Starting at the line that holds "3 \cdot 1000" and stopping at the line that holds "a_0 \nonumber \\", restate the records below word for word, with both of those lines included.
= Beginning of Section =
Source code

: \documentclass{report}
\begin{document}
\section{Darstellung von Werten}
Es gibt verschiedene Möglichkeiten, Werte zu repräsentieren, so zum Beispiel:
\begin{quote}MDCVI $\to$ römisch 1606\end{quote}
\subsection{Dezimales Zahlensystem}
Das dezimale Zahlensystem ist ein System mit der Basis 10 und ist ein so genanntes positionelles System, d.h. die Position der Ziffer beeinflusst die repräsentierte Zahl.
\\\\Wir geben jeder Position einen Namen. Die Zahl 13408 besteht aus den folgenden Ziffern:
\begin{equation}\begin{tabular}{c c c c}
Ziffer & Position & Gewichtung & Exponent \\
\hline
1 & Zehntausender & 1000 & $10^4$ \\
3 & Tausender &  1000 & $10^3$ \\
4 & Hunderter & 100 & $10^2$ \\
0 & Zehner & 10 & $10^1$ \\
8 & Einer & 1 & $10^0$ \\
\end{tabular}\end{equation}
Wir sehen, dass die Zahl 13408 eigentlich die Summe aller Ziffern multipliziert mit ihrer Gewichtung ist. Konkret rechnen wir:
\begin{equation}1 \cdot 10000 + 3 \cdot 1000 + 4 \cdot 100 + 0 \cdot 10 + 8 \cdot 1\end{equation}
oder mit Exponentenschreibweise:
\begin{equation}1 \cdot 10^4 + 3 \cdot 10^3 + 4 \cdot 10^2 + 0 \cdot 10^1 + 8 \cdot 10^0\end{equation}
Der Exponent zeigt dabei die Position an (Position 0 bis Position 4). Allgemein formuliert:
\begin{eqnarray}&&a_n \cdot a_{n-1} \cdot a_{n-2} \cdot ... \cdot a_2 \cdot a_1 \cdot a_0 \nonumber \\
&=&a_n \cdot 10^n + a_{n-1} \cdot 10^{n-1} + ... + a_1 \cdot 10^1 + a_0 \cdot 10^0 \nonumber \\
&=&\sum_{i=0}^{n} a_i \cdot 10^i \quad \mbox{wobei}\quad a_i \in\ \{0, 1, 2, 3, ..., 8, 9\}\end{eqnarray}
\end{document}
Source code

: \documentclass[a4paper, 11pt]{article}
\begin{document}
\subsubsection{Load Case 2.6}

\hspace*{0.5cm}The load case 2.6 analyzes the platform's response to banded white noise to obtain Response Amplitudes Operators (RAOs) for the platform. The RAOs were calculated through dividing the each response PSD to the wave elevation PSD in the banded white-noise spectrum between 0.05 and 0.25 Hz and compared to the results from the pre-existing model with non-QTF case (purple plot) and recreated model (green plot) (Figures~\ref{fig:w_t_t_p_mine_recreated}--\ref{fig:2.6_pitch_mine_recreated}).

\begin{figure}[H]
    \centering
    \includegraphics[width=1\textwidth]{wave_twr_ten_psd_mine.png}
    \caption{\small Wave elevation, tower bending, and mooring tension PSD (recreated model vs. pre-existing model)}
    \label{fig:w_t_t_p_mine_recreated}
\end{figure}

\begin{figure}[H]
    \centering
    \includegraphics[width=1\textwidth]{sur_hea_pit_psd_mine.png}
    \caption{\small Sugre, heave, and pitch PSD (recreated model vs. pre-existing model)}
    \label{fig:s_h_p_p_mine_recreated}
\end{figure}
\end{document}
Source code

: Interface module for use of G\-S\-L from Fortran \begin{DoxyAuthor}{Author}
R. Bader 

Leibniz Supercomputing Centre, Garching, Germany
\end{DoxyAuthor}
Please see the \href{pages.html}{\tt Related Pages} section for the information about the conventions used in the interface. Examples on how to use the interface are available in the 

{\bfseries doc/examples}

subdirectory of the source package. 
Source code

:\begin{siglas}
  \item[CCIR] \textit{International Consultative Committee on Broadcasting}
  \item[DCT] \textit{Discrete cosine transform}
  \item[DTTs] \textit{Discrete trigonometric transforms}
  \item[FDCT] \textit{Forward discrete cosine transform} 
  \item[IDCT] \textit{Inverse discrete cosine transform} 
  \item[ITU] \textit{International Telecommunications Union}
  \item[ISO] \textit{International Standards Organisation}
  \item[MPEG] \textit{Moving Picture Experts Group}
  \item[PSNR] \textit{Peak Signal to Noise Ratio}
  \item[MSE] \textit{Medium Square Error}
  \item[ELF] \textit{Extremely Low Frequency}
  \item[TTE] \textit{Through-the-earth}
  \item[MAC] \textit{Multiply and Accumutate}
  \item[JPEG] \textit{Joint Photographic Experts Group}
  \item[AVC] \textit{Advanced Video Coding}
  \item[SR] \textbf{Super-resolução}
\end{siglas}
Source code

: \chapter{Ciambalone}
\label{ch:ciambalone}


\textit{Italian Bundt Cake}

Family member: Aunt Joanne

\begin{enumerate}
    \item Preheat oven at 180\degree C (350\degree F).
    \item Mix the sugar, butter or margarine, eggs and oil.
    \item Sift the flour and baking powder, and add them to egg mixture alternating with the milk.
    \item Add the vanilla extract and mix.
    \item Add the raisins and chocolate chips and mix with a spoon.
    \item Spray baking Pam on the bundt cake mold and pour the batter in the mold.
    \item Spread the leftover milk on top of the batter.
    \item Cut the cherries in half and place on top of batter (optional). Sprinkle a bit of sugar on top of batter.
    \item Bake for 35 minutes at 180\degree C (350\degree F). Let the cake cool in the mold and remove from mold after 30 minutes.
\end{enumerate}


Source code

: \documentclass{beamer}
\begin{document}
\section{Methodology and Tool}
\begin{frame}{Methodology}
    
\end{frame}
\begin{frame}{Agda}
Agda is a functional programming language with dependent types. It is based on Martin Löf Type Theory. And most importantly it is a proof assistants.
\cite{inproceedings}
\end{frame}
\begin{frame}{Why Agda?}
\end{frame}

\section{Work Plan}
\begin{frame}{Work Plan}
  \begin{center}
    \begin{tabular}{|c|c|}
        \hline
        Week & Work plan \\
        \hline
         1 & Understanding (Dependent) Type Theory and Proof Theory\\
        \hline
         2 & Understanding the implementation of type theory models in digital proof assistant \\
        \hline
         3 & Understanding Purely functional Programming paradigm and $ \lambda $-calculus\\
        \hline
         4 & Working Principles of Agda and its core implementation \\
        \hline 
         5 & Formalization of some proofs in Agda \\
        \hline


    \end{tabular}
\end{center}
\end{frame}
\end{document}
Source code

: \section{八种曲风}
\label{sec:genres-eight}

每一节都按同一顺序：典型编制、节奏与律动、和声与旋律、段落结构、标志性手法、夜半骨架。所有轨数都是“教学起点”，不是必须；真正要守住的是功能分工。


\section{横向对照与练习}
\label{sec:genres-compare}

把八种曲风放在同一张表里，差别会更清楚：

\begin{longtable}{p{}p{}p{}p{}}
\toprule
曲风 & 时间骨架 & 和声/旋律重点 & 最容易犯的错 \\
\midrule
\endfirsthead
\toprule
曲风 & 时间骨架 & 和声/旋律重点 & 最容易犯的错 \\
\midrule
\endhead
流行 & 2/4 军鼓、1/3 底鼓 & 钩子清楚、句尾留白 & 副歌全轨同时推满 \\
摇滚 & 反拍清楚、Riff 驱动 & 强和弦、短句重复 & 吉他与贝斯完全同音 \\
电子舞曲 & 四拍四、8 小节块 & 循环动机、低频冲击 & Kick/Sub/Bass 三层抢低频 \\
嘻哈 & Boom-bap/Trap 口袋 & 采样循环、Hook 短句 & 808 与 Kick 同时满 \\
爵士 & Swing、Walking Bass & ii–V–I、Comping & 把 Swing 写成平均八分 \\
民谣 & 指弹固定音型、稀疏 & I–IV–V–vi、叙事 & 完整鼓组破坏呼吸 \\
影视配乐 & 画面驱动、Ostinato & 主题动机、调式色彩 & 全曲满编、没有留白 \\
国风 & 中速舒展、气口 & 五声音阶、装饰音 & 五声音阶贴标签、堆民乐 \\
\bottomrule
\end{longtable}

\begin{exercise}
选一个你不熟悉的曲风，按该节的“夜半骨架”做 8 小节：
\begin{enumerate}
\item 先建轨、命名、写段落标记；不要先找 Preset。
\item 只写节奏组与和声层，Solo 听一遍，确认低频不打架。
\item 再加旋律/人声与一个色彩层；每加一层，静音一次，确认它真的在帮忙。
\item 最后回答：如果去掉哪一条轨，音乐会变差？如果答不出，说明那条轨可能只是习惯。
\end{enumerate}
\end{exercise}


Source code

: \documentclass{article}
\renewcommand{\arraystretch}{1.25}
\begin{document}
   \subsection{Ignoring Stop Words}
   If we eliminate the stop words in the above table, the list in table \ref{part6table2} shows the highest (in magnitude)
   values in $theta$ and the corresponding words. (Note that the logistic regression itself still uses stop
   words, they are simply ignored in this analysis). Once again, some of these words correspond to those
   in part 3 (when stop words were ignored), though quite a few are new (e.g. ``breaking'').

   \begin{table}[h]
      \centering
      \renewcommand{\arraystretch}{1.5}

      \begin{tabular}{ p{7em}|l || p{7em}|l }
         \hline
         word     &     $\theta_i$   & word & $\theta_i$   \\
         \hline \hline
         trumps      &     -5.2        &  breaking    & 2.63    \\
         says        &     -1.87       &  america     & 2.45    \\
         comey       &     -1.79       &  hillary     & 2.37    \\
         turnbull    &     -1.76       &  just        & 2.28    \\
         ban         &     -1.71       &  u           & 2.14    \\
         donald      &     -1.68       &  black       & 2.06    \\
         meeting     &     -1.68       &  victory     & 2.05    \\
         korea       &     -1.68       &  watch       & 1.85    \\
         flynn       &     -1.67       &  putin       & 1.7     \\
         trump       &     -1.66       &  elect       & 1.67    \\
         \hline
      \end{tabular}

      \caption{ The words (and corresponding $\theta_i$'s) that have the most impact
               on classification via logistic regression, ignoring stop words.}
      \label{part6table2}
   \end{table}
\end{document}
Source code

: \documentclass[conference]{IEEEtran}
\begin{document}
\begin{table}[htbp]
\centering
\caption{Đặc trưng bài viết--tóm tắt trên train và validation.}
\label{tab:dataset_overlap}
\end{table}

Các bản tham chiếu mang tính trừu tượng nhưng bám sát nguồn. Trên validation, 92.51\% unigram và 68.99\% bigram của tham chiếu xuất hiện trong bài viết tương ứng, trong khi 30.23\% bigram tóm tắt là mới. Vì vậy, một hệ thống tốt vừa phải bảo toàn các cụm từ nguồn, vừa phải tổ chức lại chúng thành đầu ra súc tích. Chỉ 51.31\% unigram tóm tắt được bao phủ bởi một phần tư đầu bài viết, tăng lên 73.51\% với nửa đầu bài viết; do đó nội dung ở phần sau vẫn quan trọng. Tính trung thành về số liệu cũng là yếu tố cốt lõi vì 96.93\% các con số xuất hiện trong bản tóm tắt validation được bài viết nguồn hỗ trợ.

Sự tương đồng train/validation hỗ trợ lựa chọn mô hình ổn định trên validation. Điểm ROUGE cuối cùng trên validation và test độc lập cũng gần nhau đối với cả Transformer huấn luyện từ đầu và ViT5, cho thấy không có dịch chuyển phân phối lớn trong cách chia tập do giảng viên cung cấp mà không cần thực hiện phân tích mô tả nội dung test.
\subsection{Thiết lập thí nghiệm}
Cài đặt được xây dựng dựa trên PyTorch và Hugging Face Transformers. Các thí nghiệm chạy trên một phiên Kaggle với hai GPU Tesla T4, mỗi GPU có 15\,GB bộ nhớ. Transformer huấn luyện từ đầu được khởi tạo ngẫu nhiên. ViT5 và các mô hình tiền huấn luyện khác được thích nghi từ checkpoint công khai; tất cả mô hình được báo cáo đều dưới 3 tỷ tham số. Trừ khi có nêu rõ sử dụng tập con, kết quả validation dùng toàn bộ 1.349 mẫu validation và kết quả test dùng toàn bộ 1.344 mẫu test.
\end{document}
= End of Section =
→ Answer to the problem
\begin{equation}1 \cdot 10000 + 3 \cdot 1000 + 4 \cdot 100 + 0 \cdot 10 + 8 \cdot 1\end{equation}
oder mit Exponentenschreibweise:
\begin{equation}1 \cdot 10^4 + 3 \cdot 10^3 + 4 \cdot 10^2 + 0 \cdot 10^1 + 8 \cdot 10^0\end{equation}
Der Exponent zeigt dabei die Position an (Position 0 bis Position 4). Allgemein formuliert:
\begin{eqnarray}&&a_n \cdot a_{n-1} \cdot a_{n-2} \cdot ... \cdot a_2 \cdot a_1 \cdot a_0 \nonumber \\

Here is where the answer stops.